The easiest plot to identify and lend itself to lexical design is the one centered on the image of the undertaker. His character is described first according to the principle of a mechanical shifter: all grave diggers presented in previous literature are cheerful, but this one is not. That is why he is not a “grave digger”, but a “undertaker”, who, falling out of type, acquires character, and, therefore, the opportunity to become the hero of the story. The dream returns the hero to the typical fold, relieving him of the burdens of reflection. Lexically, this plot is designated as not joy (sullenness) - joy (cheerfulness).

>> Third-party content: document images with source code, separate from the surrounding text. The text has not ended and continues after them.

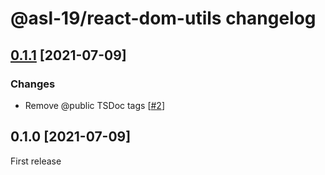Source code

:# @asl-19/react-dom-utils changelog

## [0.1.1](https://github.com/ASL-19/react-dom-utils/pulls?q=is%3Apr+milestone%3A0.1.1) [2021-07-09]

### Changes

* Remove @public TSDoc tags [[#2](https://github.com/ASL-19/react-dom-utils/pull/2)]

## 0.1.0 [2021-07-09]

First release
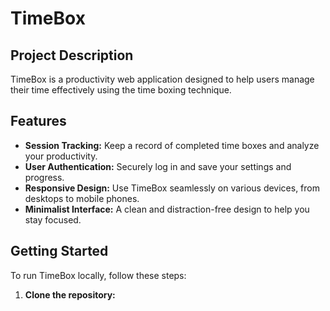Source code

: # TimeBox

## Project Description

TimeBox is a productivity web application designed to help users manage their time effectively using the time boxing technique.

## Features


*   **Session Tracking:** Keep a record of completed time boxes and analyze your productivity.
*   **User Authentication:** Securely log in and save your settings and progress.
*   **Responsive Design:** Use TimeBox seamlessly on various devices, from desktops to mobile phones.
*   **Minimalist Interface:** A clean and distraction-free design to help you stay focused.

## Getting Started

To run TimeBox locally, follow these steps:

1.  **Clone the repository:**

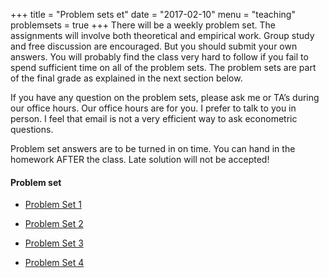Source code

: +++
title = "Problem sets et"
date = "2017-02-10"
menu = "teaching"
problemsets = true
+++
There will be a weekly problem set. The assignments will involve both theoretical and empirical work. Group study and free discussion are encouraged. But you should submit your own answers. You will probably find the class very hard to follow if you fail to spend sufficient time on all of the problem sets. The problem sets are part of the final grade as explained in the next section below.

If you have any question on the problem sets, please ask me or TA’s during our office hours. Our office hours are for you. I prefer to talk to you in person. I feel that email is not a very efficient way to ask econometric questions.

Problem set answers are to be turned in on time. You can hand in the homework AFTER the class. Late solution will not be accepted!


#### Problem set

- [Problem Set 1](http://docenti.luiss.it/perricone/files/2017/02/PS_01.pdf)

- [Problem Set 2](http://docenti.luiss.it/perricone/files/2017/02/PS_02.pdf)

- [Problem Set 3](http://docenti.luiss.it/perricone/files/2017/02/PS_03.pdf)

- [Problem Set 4](http://docenti.luiss.it/perricone/files/2017/02/PS_04.pdf)
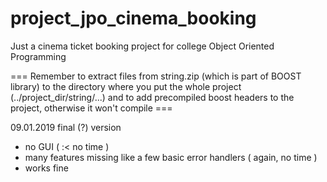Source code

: # project_jpo_cinema_booking
Just a cinema ticket booking project for college Object Oriented Programming 

=== Remember to extract files from string.zip (which is part of BOOST library) to the directory where you put the whole project (../project_dir/string/...) and to add precompiled boost headers to the project, otherwise it won't compile ===

09.01.2019 final (?) version 
- no GUI ( :< no time )
- many features missing like a few basic error handlers ( again, no time )
- works fine
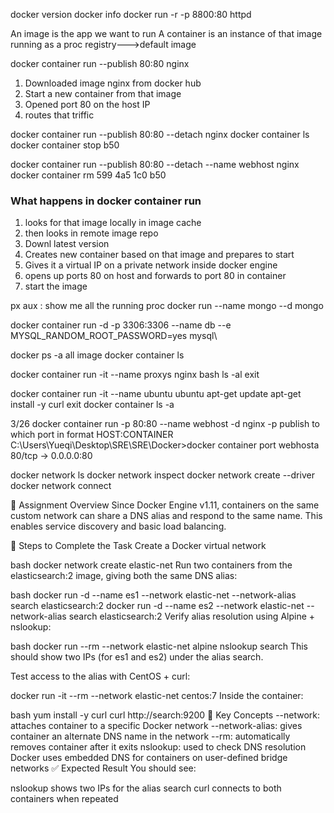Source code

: docker version
docker info
docker run -r -p 8800:80 httpd

An image is the app we want to run
A container is an instance of that image running as a proc
registry--->default image

docker container run --publish 80:80 nginx

1. Downloaded image nginx from docker hub
2. Start a new container from that image
3. Opened port 80 on the host IP
4. routes that triffic

docker container run --publish 80:80 --detach nginx
docker container ls
docker container stop b50

docker container run --publish 80:80 --detach --name webhost nginx
docker container rm 599 4a5 1c0 b50

### What happens in docker container run

1. looks for that image locally in image cache
2. then looks in remote image repo
3. Downl latest version
4. Creates new container based on that image and prepares to start
5. Gives it a virtual IP on a private network inside docker engine
6. opens up ports 80 on host and forwards to port 80 in container
7. start the image

px aux : show me all the running proc
docker run --name mongo --d mongo

docker container run -d -p 3306:3306 --name db --e MYSQL_RANDOM_ROOT_PASSWORD=yes mysql\\

docker ps -a all image
docker container ls

docker container run -it --name proxys nginx bash
ls -al
exit

docker container run -it --name ubuntu ubuntu
apt-get update
apt-get install -y curl
exit
docker container ls -a

3/26
docker container run -p 80:80 --name webhost -d nginx
-p publish to which port in format HOST:CONTAINER
C:\Users\Yueqi\Desktop\SRE\SRE\Docker>docker container port webhosta
80/tcp -> 0.0.0.0:80

docker network ls
docker network inspect
docker network create --driver
docker network connect

🧾 Assignment Overview
Since Docker Engine v1.11, containers on the same custom network can share a DNS alias and respond to the same name. This enables service discovery and basic load balancing.

🔧 Steps to Complete the Task
Create a Docker virtual network

bash
docker network create elastic-net
Run two containers from the elasticsearch:2 image, giving both the same DNS alias:

bash
docker run -d --name es1 --network elastic-net --network-alias search elasticsearch:2
docker run -d --name es2 --network elastic-net --network-alias search elasticsearch:2
Verify alias resolution using Alpine + nslookup:

bash
docker run --rm --network elastic-net alpine nslookup search
This should show two IPs (for es1 and es2) under the alias search.

Test access to the alias with CentOS + curl:

docker run -it --rm --network elastic-net centos:7
Inside the container:

bash
yum install -y curl
curl http://search:9200
🧠 Key Concepts
--network: attaches container to a specific Docker network
--network-alias: gives container an alternate DNS name in the network
--rm: automatically removes container after it exits
nslookup: used to check DNS resolution
Docker uses embedded DNS for containers on user-defined bridge networks
✅ Expected Result
You should see:

nslookup shows two IPs for the alias search
curl connects to both containers when repeated
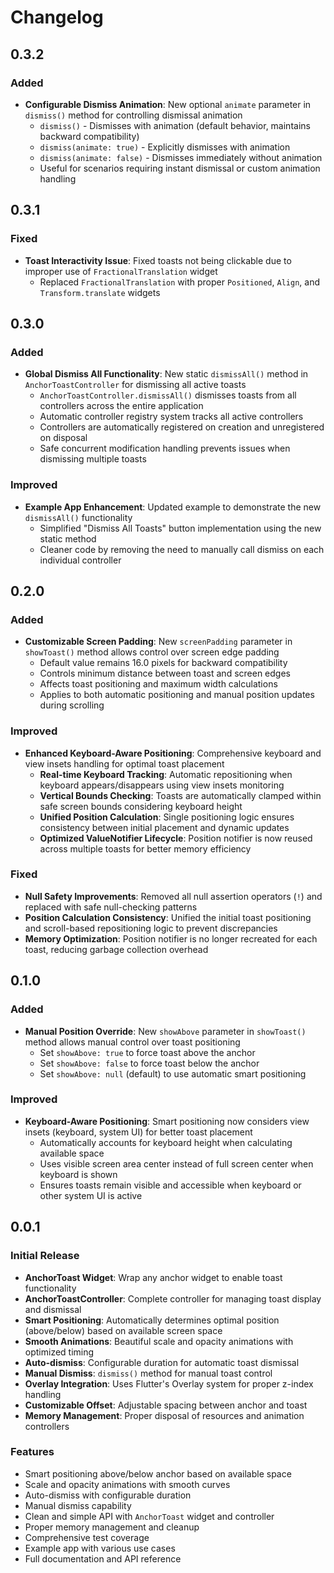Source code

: # Changelog

## 0.3.2

### Added
* **Configurable Dismiss Animation**: New optional `animate` parameter in `dismiss()` method for controlling dismissal animation
  - `dismiss()` - Dismisses with animation (default behavior, maintains backward compatibility)
  - `dismiss(animate: true)` - Explicitly dismisses with animation
  - `dismiss(animate: false)` - Dismisses immediately without animation
  - Useful for scenarios requiring instant dismissal or custom animation handling

## 0.3.1

### Fixed
* **Toast Interactivity Issue**: Fixed toasts not being clickable due to improper use of `FractionalTranslation` widget
  - Replaced `FractionalTranslation` with proper `Positioned`, `Align`, and `Transform.translate` widgets

## 0.3.0

### Added
* **Global Dismiss All Functionality**: New static `dismissAll()` method in `AnchorToastController` for dismissing all active toasts
  - `AnchorToastController.dismissAll()` dismisses toasts from all controllers across the entire application
  - Automatic controller registry system tracks all active controllers
  - Controllers are automatically registered on creation and unregistered on disposal
  - Safe concurrent modification handling prevents issues when dismissing multiple toasts

### Improved  
* **Example App Enhancement**: Updated example to demonstrate the new `dismissAll()` functionality
  - Simplified "Dismiss All Toasts" button implementation using the new static method
  - Cleaner code by removing the need to manually call dismiss on each individual controller

## 0.2.0

### Added
* **Customizable Screen Padding**: New `screenPadding` parameter in `showToast()` method allows control over screen edge padding
  - Default value remains 16.0 pixels for backward compatibility
  - Controls minimum distance between toast and screen edges
  - Affects toast positioning and maximum width calculations
  - Applies to both automatic positioning and manual position updates during scrolling

### Improved
* **Enhanced Keyboard-Aware Positioning**: Comprehensive keyboard and view insets handling for optimal toast placement
  - **Real-time Keyboard Tracking**: Automatic repositioning when keyboard appears/disappears using view insets monitoring
  - **Vertical Bounds Checking**: Toasts are automatically clamped within safe screen bounds considering keyboard height
  - **Unified Position Calculation**: Single positioning logic ensures consistency between initial placement and dynamic updates
  - **Optimized ValueNotifier Lifecycle**: Position notifier is now reused across multiple toasts for better memory efficiency

### Fixed
* **Null Safety Improvements**: Removed all null assertion operators (`!`) and replaced with safe null-checking patterns
* **Position Calculation Consistency**: Unified the initial toast positioning and scroll-based repositioning logic to prevent discrepancies
* **Memory Optimization**: Position notifier is no longer recreated for each toast, reducing garbage collection overhead

## 0.1.0

### Added
* **Manual Position Override**: New `showAbove` parameter in `showToast()` method allows manual control over toast positioning
  - Set `showAbove: true` to force toast above the anchor
  - Set `showAbove: false` to force toast below the anchor  
  - Set `showAbove: null` (default) to use automatic smart positioning

### Improved
* **Keyboard-Aware Positioning**: Smart positioning now considers view insets (keyboard, system UI) for better toast placement
  - Automatically accounts for keyboard height when calculating available space
  - Uses visible screen area center instead of full screen center when keyboard is shown
  - Ensures toasts remain visible and accessible when keyboard or other system UI is active

## 0.0.1

### Initial Release

* **AnchorToast Widget**: Wrap any anchor widget to enable toast functionality
* **AnchorToastController**: Complete controller for managing toast display and dismissal
* **Smart Positioning**: Automatically determines optimal position (above/below) based on available screen space
* **Smooth Animations**: Beautiful scale and opacity animations with optimized timing
* **Auto-dismiss**: Configurable duration for automatic toast dismissal
* **Manual Dismiss**: `dismiss()` method for manual toast control
* **Overlay Integration**: Uses Flutter's Overlay system for proper z-index handling
* **Customizable Offset**: Adjustable spacing between anchor and toast
* **Memory Management**: Proper disposal of resources and animation controllers

### Features

- Smart positioning above/below anchor based on available space
- Scale and opacity animations with smooth curves
- Auto-dismiss with configurable duration
- Manual dismiss capability
- Clean and simple API with `AnchorToast` widget and controller
- Proper memory management and cleanup
- Comprehensive test coverage
- Example app with various use cases
- Full documentation and API reference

Playing with the hero's names also belongs to the linear, prosaic series. He is called Adrian Prokhorov twice, twenty-two times -

a trader, twenty-one - Adrian, two - Prokhorov, one - Adrian Prokhorovich. The hero is called Adrian Prokhorov when he is first introduced to the reader (the undertaker Adrian Prokhorov) and when his character is described (“Adrian Prokhorov was usually gloomy and thoughtful”26). Further, it is difficult to explain the change of names by a simple desire to avoid repetition. It is logical to assume that the hero will be Adrian in the family and

trader in professional activities. Indeed, the hero sitting under the window drinking tea is called by name, but the undertaker responds to the knock on the door (“Who’s there?” asked the undertaker”). When it comes to family matters, artisans talk among themselves (“The undertaker asked the shoemaker.”), when two private people talk about the craft (“Adrian asked” - “Schultz answered), professionals disagree again (“the shoemaker stood up and said goodbye to the undertaker” ). The duality is parodied in the attitude towards Yurko, whom Adrian meets “as a person whom sooner or later he may need.” In the society of artisans, the eating and drinking hero is persistently called Adrian, but a drunken and angry undertaker comes home, talking about his craft. Adriyan is going to invite the dead to visit, Adriyan falls asleep and it seems that he was woken up, Adriyan, he takes care of the funeral as an undertaker (he is called that four times in a row), and receives his own guests as Adriyan (ten times in a row). The dead address the owner by his last name, but in the end, from the lips of the no longer nameless worker, Adriyan receives the new title of Adriyan Prokhorovich. The change of names from Adriyan Prokhorov to Adriyan Prokhorovich is linear and works for the plot of spiritual rebirth; it is no coincidence that the awakened hero is announced that he is a “private birthday boy”28, and the “despair” that appeared in the “seventh cup of tea” is replaced by “despair” - expectation. But reflection on the inadequacy of one’s own state of mind well-being of the moment, is attributed to the undertaker (“the old undertaker felt with surprise

niya...") - the change of name and professional designation goes beyond linearity and plays on the initially stated pun "the undertaker moved his entire house" in different plot layers. Other names may also be connected to this game: the name of the dying Tryukhina contains a phonetic association with rot and a corpse29, then “the deceased Tryukhina” is a tautology.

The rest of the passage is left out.